Exercise prompt:
Go to the line below containing "### 各類廣告文件列表：" and print exactly from there through the line containing "### GREET폴더", both included. Print nothing else.

(Source information Opens)

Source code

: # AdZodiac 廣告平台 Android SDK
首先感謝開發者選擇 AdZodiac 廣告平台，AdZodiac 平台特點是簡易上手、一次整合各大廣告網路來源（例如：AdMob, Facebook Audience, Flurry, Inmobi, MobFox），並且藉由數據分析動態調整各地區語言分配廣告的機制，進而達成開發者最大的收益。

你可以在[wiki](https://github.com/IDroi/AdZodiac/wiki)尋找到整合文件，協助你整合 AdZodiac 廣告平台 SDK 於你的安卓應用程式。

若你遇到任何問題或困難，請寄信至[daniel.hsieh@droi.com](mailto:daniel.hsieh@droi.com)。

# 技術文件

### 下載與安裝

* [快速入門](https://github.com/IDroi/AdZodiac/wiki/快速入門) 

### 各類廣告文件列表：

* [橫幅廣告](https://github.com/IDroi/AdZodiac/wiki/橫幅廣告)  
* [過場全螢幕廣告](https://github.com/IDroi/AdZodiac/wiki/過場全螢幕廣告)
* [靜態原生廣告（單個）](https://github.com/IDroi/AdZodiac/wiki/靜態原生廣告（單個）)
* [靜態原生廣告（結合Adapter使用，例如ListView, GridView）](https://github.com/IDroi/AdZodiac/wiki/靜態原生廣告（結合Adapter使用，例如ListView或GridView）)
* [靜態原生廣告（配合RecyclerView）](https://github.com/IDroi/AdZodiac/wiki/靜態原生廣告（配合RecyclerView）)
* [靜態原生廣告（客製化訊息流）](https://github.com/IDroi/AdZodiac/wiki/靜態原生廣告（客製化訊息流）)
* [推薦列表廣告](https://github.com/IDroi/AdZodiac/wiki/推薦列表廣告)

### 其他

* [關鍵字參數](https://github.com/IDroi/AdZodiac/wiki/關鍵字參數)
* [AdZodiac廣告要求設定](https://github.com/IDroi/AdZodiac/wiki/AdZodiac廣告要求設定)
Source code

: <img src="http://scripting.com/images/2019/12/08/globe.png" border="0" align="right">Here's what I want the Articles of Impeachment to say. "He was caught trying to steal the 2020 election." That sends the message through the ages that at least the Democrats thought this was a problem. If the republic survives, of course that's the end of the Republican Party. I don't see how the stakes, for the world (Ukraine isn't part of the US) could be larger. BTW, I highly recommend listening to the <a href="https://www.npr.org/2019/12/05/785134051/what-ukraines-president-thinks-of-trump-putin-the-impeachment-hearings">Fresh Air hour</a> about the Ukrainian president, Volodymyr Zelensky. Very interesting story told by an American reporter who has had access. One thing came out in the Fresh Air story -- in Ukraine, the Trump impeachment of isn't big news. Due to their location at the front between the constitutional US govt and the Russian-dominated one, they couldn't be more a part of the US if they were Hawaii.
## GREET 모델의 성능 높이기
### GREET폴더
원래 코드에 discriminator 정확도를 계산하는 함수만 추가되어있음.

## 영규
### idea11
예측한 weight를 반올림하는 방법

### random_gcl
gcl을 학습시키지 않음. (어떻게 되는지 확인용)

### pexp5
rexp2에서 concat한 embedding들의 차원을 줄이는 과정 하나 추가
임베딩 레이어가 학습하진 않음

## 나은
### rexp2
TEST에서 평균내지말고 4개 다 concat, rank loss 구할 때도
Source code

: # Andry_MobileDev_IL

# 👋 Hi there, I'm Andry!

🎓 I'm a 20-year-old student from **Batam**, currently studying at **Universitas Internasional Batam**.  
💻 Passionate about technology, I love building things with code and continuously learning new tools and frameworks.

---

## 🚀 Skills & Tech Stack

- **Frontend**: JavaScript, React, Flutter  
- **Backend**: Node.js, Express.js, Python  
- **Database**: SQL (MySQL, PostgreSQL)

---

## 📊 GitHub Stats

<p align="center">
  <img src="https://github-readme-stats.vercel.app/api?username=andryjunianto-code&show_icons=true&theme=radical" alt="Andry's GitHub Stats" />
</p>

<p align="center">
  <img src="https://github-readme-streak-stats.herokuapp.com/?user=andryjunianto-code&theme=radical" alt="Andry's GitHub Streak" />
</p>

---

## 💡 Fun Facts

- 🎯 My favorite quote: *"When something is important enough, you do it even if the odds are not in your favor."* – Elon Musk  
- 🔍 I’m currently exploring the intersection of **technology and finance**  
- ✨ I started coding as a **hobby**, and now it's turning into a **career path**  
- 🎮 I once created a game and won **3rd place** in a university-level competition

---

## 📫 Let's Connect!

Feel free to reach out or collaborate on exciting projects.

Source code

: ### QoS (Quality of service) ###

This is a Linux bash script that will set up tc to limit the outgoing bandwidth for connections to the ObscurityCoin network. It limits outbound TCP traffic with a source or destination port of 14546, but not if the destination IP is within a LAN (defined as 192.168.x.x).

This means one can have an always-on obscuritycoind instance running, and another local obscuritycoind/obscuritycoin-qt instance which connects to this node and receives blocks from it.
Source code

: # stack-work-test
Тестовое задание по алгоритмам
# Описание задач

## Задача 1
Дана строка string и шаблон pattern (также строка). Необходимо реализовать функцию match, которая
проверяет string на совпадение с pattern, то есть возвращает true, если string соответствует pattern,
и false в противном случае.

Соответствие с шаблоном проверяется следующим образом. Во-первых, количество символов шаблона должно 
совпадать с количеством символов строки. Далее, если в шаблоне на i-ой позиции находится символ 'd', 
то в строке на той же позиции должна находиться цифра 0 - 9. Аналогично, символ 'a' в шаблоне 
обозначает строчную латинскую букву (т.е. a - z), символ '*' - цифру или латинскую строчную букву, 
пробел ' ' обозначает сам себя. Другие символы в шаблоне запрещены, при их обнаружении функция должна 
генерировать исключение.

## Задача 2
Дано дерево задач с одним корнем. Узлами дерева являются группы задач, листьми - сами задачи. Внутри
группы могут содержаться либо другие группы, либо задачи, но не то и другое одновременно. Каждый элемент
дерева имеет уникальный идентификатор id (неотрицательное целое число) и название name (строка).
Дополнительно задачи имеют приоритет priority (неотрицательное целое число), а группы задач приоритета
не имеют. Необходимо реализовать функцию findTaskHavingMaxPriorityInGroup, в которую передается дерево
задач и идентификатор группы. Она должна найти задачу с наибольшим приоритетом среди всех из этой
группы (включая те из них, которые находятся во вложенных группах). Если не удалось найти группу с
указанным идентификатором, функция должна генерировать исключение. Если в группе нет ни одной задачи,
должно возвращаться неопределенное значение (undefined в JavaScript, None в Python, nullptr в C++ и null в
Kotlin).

(Source information Closes)

Exercise solution:
### 各類廣告文件列表：

* [橫幅廣告](https://github.com/IDroi/AdZodiac/wiki/橫幅廣告)  
* [過場全螢幕廣告](https://github.com/IDroi/AdZodiac/wiki/過場全螢幕廣告)
* [靜態原生廣告（單個）](https://github.com/IDroi/AdZodiac/wiki/靜態原生廣告（單個）)
* [靜態原生廣告（結合Adapter使用，例如ListView, GridView）](https://github.com/IDroi/AdZodiac/wiki/靜態原生廣告（結合Adapter使用，例如ListView或GridView）)
* [靜態原生廣告（配合RecyclerView）](https://github.com/IDroi/AdZodiac/wiki/靜態原生廣告（配合RecyclerView）)
* [靜態原生廣告（客製化訊息流）](https://github.com/IDroi/AdZodiac/wiki/靜態原生廣告（客製化訊息流）)
* [推薦列表廣告](https://github.com/IDroi/AdZodiac/wiki/推薦列表廣告)

### 其他

* [關鍵字參數](https://github.com/IDroi/AdZodiac/wiki/關鍵字參數)
* [AdZodiac廣告要求設定](https://github.com/IDroi/AdZodiac/wiki/AdZodiac廣告要求設定)
Source code

: <img src="http://scripting.com/images/2019/12/08/globe.png" border="0" align="right">Here's what I want the Articles of Impeachment to say. "He was caught trying to steal the 2020 election." That sends the message through the ages that at least the Democrats thought this was a problem. If the republic survives, of course that's the end of the Republican Party. I don't see how the stakes, for the world (Ukraine isn't part of the US) could be larger. BTW, I highly recommend listening to the <a href="https://www.npr.org/2019/12/05/785134051/what-ukraines-president-thinks-of-trump-putin-the-impeachment-hearings">Fresh Air hour</a> about the Ukrainian president, Volodymyr Zelensky. Very interesting story told by an American reporter who has had access. One thing came out in the Fresh Air story -- in Ukraine, the Trump impeachment of isn't big news. Due to their location at the front between the constitutional US govt and the Russian-dominated one, they couldn't be more a part of the US if they were Hawaii.
## GREET 모델의 성능 높이기
### GREET폴더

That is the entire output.